Kurlansky (Salt: A World History), a James Beard Award-winning writer, continues his exploration of food with a thorough study of milk, "the most argued-over food in human history." Covering numerous civilizations and geographic locations over thousands of years, Kurlansky shows how various cultures produced, cooked, consumed, and thought about milk and the significant role it has played in history. Readers will uncover the reasons behind the constant rise and fall of the beverage's popularity (the Romans thought consumption was barbaric), the plethora of animals that humans have utilized to produce milk (from camels to cows), and the numerous foods made using milk. The author also ties in subjects such as religion, breastfeeding and wet nursing, and socioeconomics and gender roles. While this work's primary focus is history, Kurlansky does touch on current topics, including milk safety regulations, production, and even lactose intolerance. Also included is a mixture of 126 historical and contemporary recipes. VERDICT A fascinating and comprehensive book that will keep readers engaged and entertained. The recipes, especially those on the historical side, are a unique and complimentary addition. Will appeal to both foodies and readers of world history. Highly recommended.-David Miller, Farmville P.L., NC © Copyright 2018. Library Journals LLC, a wholly owned subsidiary of Media Source, Inc. No redistribution permitted.

(c) Copyright Library Journals LLC, a wholly owned subsidiary of Media Source, Inc. No redistribution permitted.
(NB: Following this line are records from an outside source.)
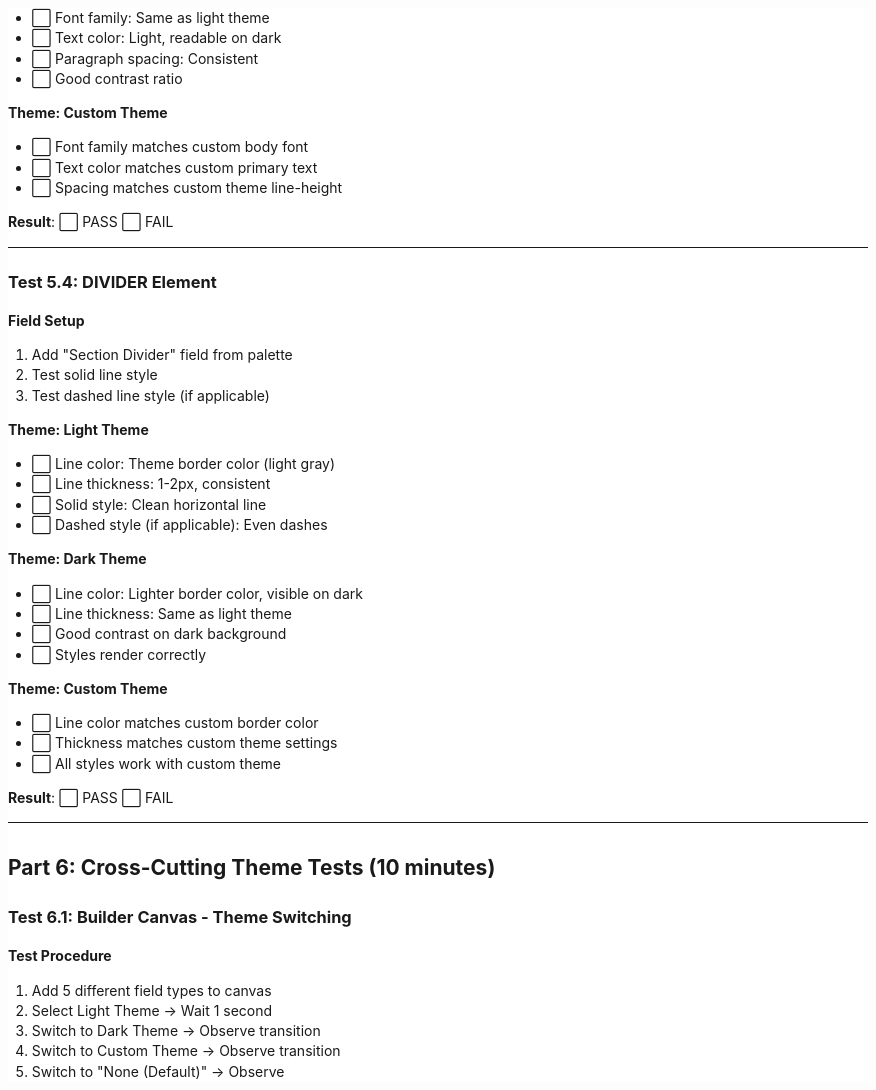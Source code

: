 - ⬜ Font family: Same as light theme
- ⬜ Text color: Light, readable on dark
- ⬜ Paragraph spacing: Consistent
- ⬜ Good contrast ratio

**Theme: Custom Theme**

- ⬜ Font family matches custom body font
- ⬜ Text color matches custom primary text
- ⬜ Spacing matches custom theme line-height

**Result**: ⬜ PASS ⬜ FAIL

---

### Test 5.4: DIVIDER Element

**Field Setup**

1. Add "Section Divider" field from palette
2. Test solid line style
3. Test dashed line style (if applicable)

**Theme: Light Theme**

- ⬜ Line color: Theme border color (light gray)
- ⬜ Line thickness: 1-2px, consistent
- ⬜ Solid style: Clean horizontal line
- ⬜ Dashed style (if applicable): Even dashes

**Theme: Dark Theme**

- ⬜ Line color: Lighter border color, visible on dark
- ⬜ Line thickness: Same as light theme
- ⬜ Good contrast on dark background
- ⬜ Styles render correctly

**Theme: Custom Theme**

- ⬜ Line color matches custom border color
- ⬜ Thickness matches custom theme settings
- ⬜ All styles work with custom theme

**Result**: ⬜ PASS ⬜ FAIL

---

## Part 6: Cross-Cutting Theme Tests (10 minutes)

### Test 6.1: Builder Canvas - Theme Switching

**Test Procedure**

1. Add 5 different field types to canvas
2. Select Light Theme → Wait 1 second
3. Switch to Dark Theme → Observe transition
4. Switch to Custom Theme → Observe transition
5. Switch to "None (Default)" → Observe
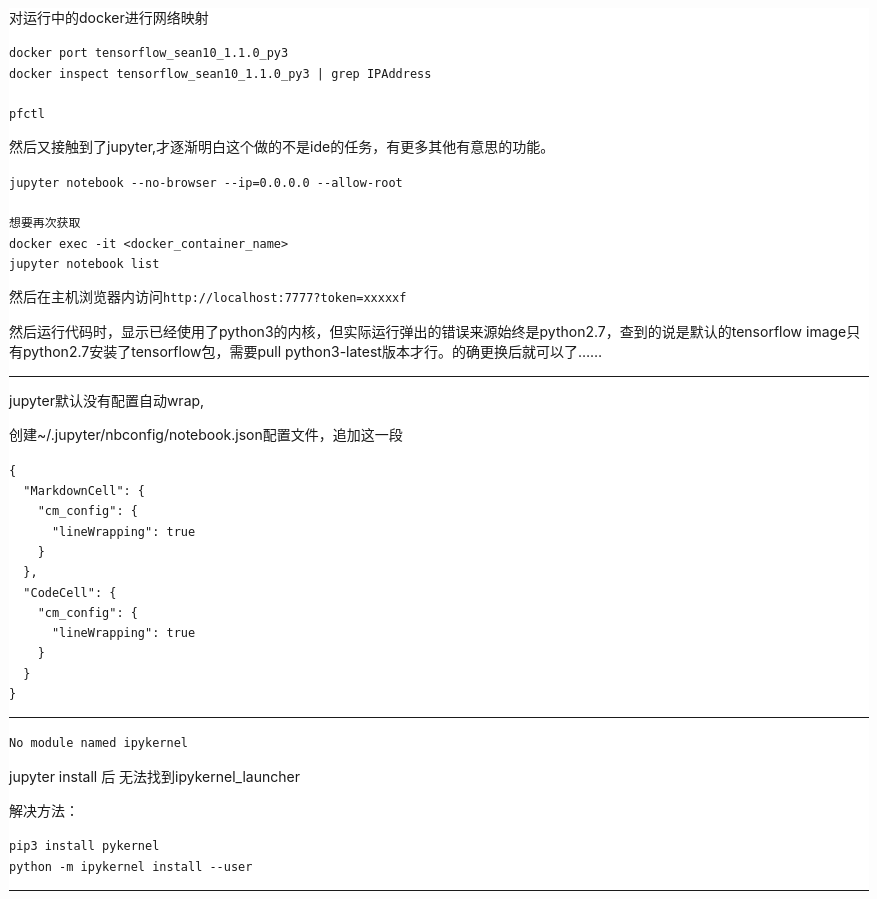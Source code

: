 对运行中的docker进行网络映射
```
docker port tensorflow_sean10_1.1.0_py3
docker inspect tensorflow_sean10_1.1.0_py3 | grep IPAddress

pfctl
```

然后又接触到了jupyter,才逐渐明白这个做的不是ide的任务，有更多其他有意思的功能。

```
jupyter notebook --no-browser --ip=0.0.0.0 --allow-root

想要再次获取
docker exec -it <docker_container_name>
jupyter notebook list
```
然后在主机浏览器内访问`http://localhost:7777?token=xxxxxf`

然后运行代码时，显示已经使用了python3的内核，但实际运行弹出的错误来源始终是python2.7，查到的说是默认的tensorflow image只有python2.7安装了tensorflow包，需要pull python3-latest版本才行。的确更换后就可以了……

----------

jupyter默认没有配置自动wrap,

创建~/.jupyter/nbconfig/notebook.json配置文件，追加这一段
```
{
  "MarkdownCell": {
    "cm_config": {
      "lineWrapping": true
    }
  },
  "CodeCell": {
    "cm_config": {
      "lineWrapping": true
    }
  }
}

```

-----

`No module named ipykernel`

jupyter install 后 无法找到ipykernel_launcher

解决方法：
```
pip3 install pykernel
python -m ipykernel install --user
```

-----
Review by Kirkus Book Review

A wide-ranging history of a surprisingly controversial form of nourishment.Milk, from humans and a variety of animals, is the subject of the latest enthusiastic investigation by the prolific Kurlansky (Paper: Paging Through History, 2016, etc.), winner of the James Beard Award and Bon Appetit's Food Writer of the Year Award, among other accolades. For 10,000 years, milk has been "the most argued-over food in human history," the author asserts, with experts opining about whether milk was fit for human consumption, whether babies should be breast-fed (and by whom--their own mothers or wet nurses), which mammal produced the best milk, whether milk should be pasteurized and homogenized, how cows should be raised and milked, and what effects such interventions as hormones, antibiotics, and genetically modified crops have on the milk we consume. Although many cultures feature milk-based creation myths, breast-feeding has long been a source of contention. Excavations of ancient Roman gravesites have turned up baby milk bottles, indicating that some babies were artificially fed. In the Middle Ages, artificial feeding was common, with numerous recipes for baby formulas; in 1816, one writer advised that babies should be suckled on goats, setting off a trend throughout Europe. Also popular was the employment of wet nurses, who often became live-in domestics. The choice of wet nurse was not simple: Many believed that the baby would inherit the nurse's disposition and traits; one doctor recommended that "a brunette with her first child, which should be a boy" made the ideal wet nurse. Especially in cities, spoilage, unclean udders, and unsanitary dairies caused illness and a great number of infant deaths. Pasteurization was a solution, but consumers complained about the taste. Debate about the safety of raw milk, much prized by cheese makers and organic farmers, still rages. Kurlansky looks at the production of milk and its uses in liquid and solid form (yogurt, butter, cheese, ice cream, pudding) around the world throughout history and into the present.Chock-full of fascinating details and more than 100 recipes.